Hawke revs the throttle, and the bike vibrates under my ass, all of me rubbing against all of him. I shudder with joy, resting my helmeted head against his back.
The damn man laughs as the machine shoots forward, its tires eating pavement. Hawke weaves in and out of Chicago traffic, avoiding bike couriers and tourists rubbernecking in rental cars, upgrade options dangling from their rearview mirrors. The wind plucks at my pants, whipping the fabric around my legs, and I cuddle closer to my big biker.
Hawke leans backward, silently communicating that he’s here, he has me. Heads turn as we ride, pedestrians gawking at us with open curiosity. My military man doesn’t need bright colors or designer fashions to garner attention. His mere presence attracts gazes. I splay my fingers over his stomach, and our speed accelerates.
Hawke turns the bike off Michigan Avenue, navigating the side streets. The neighborhoods deteriorate and the pavement becomes rougher. He navigates around deep potholes, man and machine moving as one.
The sun warms my shoulders and cool air brushes over my bare arms, the contrast thrilling me. I feel alive, free, happy.

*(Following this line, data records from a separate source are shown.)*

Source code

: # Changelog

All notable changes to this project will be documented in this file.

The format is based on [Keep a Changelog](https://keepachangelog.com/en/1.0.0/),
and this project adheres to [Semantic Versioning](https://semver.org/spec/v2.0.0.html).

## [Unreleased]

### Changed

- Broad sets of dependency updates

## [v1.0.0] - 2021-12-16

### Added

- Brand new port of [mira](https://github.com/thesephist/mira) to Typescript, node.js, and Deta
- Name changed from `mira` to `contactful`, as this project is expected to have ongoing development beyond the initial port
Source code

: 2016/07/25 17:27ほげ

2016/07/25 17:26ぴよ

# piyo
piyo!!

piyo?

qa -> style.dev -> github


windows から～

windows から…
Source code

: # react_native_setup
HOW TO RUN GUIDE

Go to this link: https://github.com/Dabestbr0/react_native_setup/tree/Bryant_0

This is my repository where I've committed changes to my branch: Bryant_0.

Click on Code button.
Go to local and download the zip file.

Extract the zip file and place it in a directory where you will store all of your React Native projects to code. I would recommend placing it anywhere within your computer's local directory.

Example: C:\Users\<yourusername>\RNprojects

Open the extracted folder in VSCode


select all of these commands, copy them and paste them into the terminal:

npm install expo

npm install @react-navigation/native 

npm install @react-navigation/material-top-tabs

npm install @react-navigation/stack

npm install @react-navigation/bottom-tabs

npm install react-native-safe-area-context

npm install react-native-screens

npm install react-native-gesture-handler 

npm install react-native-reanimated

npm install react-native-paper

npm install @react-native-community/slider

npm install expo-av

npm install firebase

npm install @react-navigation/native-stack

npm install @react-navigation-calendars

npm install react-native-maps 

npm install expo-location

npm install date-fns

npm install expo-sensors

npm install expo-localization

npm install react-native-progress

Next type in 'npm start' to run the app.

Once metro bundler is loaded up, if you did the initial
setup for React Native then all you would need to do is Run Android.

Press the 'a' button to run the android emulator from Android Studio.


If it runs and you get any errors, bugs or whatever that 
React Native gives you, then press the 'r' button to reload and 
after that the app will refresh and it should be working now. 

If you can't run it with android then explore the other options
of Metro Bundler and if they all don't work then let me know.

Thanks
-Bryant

Laughter bubbles in my throat.
Hawke was right. This ride is exactly what I need, our speed blowing the worries from my mind. I hug my tattooed biker, trying to convey my joy, and he squeezes my right knee, the warmth of his palm permeating the fabric of my pants.
We slow, the bike rolling to a stop in front of a familiar building, and I relax, tension easing from my shoulders. No one will judge me at the Road Gator, the patrons consisting of rough, tough men who don’t give a shit about the happenings in fancy French restaurants.
The bar looks very different in the daytime, the area around the building surprisingly clean and well maintained, not one piece of litter floating on the summer breeze. The neon sign continues to glow, welcoming patrons. Leather-clad men lounge around bikes, smoking hand-rolled cigarettes, their faces weathered and hard.
Hawke pulls his machine into the space closest to the door and the men straighten, grinding their cigarettes under boot heels, showing him respect. My biker kills the engine, flips the kickstand, and plants his big boots on the pavement, stabilizing the bike.